# Outlier Detector with N-Sigma Confidence Intervals

A detrended series that oscilates around zero is obtained after first differencing a time series (i.e. subtracting the closing price for a candle from the one immediately before, for example). Hypothetically, assuming that every detrended closing price is independent of each other (what might not be true!), these values will follow a normal distribution with mean zero and unknown variance sigma squared (assuming equal variance, what is also probably not true as volatility changes over time for different pairs). After studentizing, they follow a Student's t-distribution, but as the sample size increases (back periods > 30, at least), they follow a standard normal distribution.
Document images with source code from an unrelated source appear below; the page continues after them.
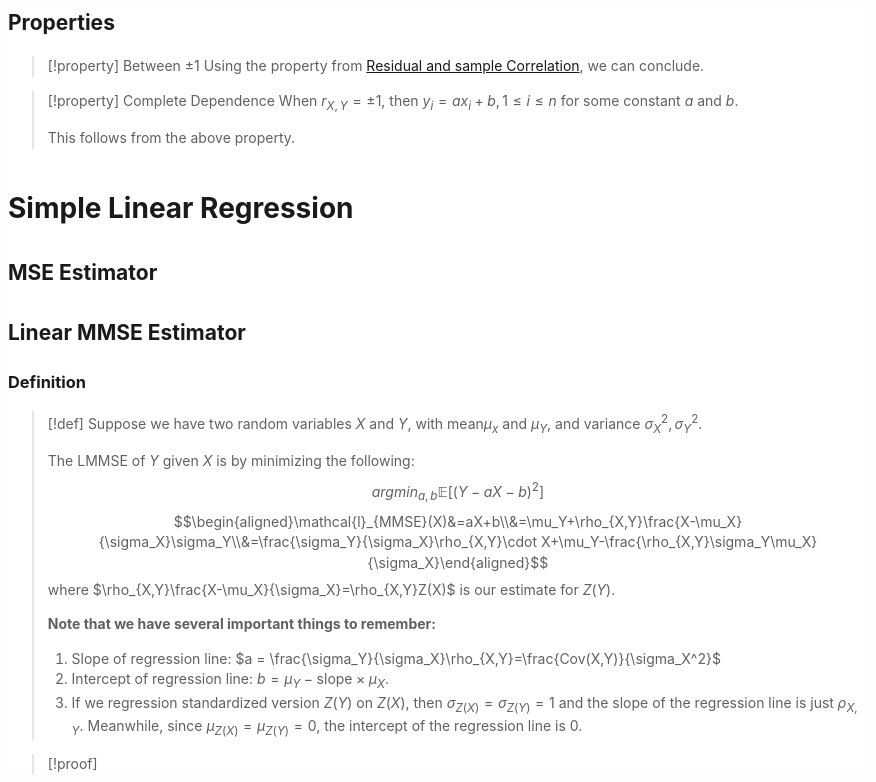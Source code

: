 
## Properties
> [!property] Between $\pm1$
> Using the property from [Residual and sample Correlation](Ch3_Linear_Regression.md#Simple%20Linear%20Regression#OLS%20Estimator#Properties), we can conclude.

> [!property] Complete Dependence
> When $r_{X,Y}=\pm1$, then $y_i=ax_{i}+b,1\leq i\leq n$ for some constant $a$ and $b$.
> 
> This follows from the above property.



# Simple Linear Regression
## MSE Estimator
> 


## Linear MMSE Estimator
### Definition
> [!def]
> Suppose we have two random variables $X$ and $Y$, with mean$\mu_x$ and $\mu_Y$, and variance $\sigma_X^2,\sigma_Y^2$.
> 
> The LMMSE of $Y$ given $X$ is by minimizing the following: $$argmin_{a,b}\mathbb{E}[(Y-aX-b)^2]$$
> $$\begin{aligned}\mathcal{l}_{MMSE}(X)&=aX+b\\&=\mu_Y+\rho_{X,Y}\frac{X-\mu_X}{\sigma_X}\sigma_Y\\&=\frac{\sigma_Y}{\sigma_X}\rho_{X,Y}\cdot X+\mu_Y-\frac{\rho_{X,Y}\sigma_Y\mu_X}{\sigma_X}\end{aligned}$$ where $\rho_{X,Y}\frac{X-\mu_X}{\sigma_X}=\rho_{X,Y}Z(X)$ is our estimate for $Z(Y)$.
> 
> **Note that we have several important things to remember:**
> 1. Slope of regression line: $a = \frac{\sigma_Y}{\sigma_X}\rho_{X,Y}=\frac{Cov(X,Y)}{\sigma_X^2}$
> 2. Intercept of regression line: $b=\mu_Y-\text{slope}\times \mu_X$.
> 3. If we regression standardized version $Z(Y)$ on $Z(X)$, then $\sigma_{Z(X)}=\sigma_{Z(Y)}=1$ and the slope of the regression line is just $\rho_{X,Y}$. Meanwhile, since $\mu_{Z(X)}=\mu_{Z(Y)}=0$, the intercept of the regression line is $0$.

> [!proof]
This script was developed for personal use and the idea is spotting candles that are at least 99% bigger than average (using N = 3) as they will cross the upper and lower confidence interval limits. N = 2 would roughly provide a 95% confidence interval.
Notas de Lançamento: Added extra confidence bands for 95%.
I recommend the standard values N = 2 and N = 3 that provide, respectively, approximately 95% and 99% confidence intervals.
Note: I suggest using smaller sample sizes (between the 30 and 100 last candles) for sigma estimation as they tend to represent better the recent volatility. I also suggest to use sample size=400 for long-term average volatility.
Notas de Lançamento: Corrected bias in sigma estimation.
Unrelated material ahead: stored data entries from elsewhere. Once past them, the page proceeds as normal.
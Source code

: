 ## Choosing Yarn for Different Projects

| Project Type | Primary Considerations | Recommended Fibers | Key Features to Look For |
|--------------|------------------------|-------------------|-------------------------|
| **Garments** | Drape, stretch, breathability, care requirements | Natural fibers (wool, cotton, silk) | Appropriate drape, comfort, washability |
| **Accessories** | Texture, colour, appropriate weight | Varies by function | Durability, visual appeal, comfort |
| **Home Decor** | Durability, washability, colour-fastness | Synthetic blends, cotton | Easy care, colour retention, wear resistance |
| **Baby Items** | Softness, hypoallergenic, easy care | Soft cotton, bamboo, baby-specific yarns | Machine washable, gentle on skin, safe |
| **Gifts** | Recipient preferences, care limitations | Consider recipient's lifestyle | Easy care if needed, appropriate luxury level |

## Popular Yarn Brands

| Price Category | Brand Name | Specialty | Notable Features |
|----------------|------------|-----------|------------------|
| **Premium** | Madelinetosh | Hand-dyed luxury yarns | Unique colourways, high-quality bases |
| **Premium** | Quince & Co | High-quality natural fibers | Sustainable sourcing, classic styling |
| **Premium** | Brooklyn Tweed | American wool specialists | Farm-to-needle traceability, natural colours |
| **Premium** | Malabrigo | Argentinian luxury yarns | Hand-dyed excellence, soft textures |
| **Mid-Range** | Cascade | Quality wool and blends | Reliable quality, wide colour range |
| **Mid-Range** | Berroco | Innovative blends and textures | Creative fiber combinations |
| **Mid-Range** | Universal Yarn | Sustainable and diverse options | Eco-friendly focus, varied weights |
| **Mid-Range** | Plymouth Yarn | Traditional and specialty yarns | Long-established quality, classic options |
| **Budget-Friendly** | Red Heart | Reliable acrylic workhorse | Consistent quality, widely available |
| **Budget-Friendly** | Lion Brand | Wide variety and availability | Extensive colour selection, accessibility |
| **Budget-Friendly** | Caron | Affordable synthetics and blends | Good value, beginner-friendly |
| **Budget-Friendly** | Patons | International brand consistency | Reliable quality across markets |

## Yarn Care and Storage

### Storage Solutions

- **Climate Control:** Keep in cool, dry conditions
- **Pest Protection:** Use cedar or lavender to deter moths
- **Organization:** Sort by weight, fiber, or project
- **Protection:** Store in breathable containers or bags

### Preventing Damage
Remark: the original interpretation is a bit misleading. When the series crosses over the interval limits, one can say that the current candle length is 95% or 99% as extreme as the expected length.
Also in hypothesis testing, one could say that the hypothesis of the candle length being within the expected range is rejected at 5% or 1% significance level.
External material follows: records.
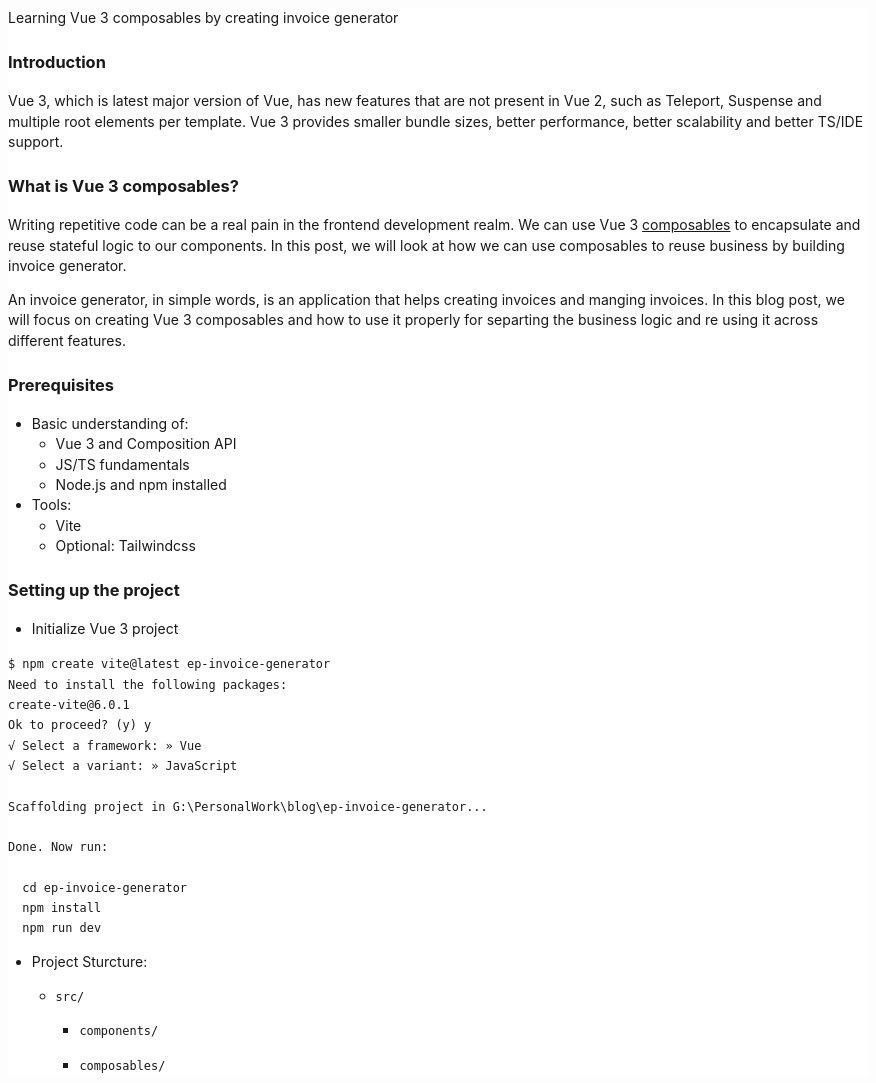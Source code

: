 Learning Vue 3 composables by creating invoice generator

### Introduction
 Vue 3, which is latest major version of Vue, has new features that are not present in Vue 2, such as Teleport, Suspense and multiple root elements per template. Vue 3 provides smaller bundle sizes, better performance, better scalability and better TS/IDE support.


### What is Vue 3 composables?
Writing repetitive code can be a real pain in the frontend development realm. We can use Vue 3 [composables](https://vuejs.org/guide/reusability/composables) to encapsulate and reuse stateful logic to our components. In this post, we will look at how we can use composables to reuse business by building invoice generator.

An invoice generator, in simple words, is an application that helps creating invoices and manging invoices. In this blog post, we will focus on creating Vue 3 composables and how to use it properly for separting the business logic and re using it across different features.

### Prerequisites
- Basic understanding of:
    - Vue 3 and Composition API
    - JS/TS fundamentals
    - Node.js and npm installed
- Tools:
    - Vite
    - Optional: Tailwindcss

### Setting up the project
- Initialize Vue 3 project
```
$ npm create vite@latest ep-invoice-generator
Need to install the following packages:
create-vite@6.0.1
Ok to proceed? (y) y
√ Select a framework: » Vue
√ Select a variant: » JavaScript

Scaffolding project in G:\PersonalWork\blog\ep-invoice-generator...

Done. Now run:

  cd ep-invoice-generator
  npm install
  npm run dev
```

- Project Sturcture:
    - `src/`
        
        - `components/`

        - `composables/`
As closing prices can be seen as a random walk on chart, this series is basically modelling its error.
Notas de Lançamento: Updated graphic layout for better visualization.

An analogous approach for candle length is just thinking of it as changes in the closing price ( I would rename ir as Price Change Outlier Detector if TV allowed it!).
A green column means a positive change in price and a red column means a negative change in price. These changes are always relative to the last price.

If a column crosses from from the inner band to the outer band, the change in price is considered to be approximately 95% as extreme as expected.
If it crosses both bands, the change in price it considered to be approximately 99% as extreme as expected.
Notas de Lançamento: Minor bug fix.
Notas de Lançamento: Fixed sigma estimator so it doesn't depend on the present value.
Notas de Lançamento: Fixing last fix.
Notas de Lançamento: I've been thinking about this publication for a while and thought it needed a well deserved rework.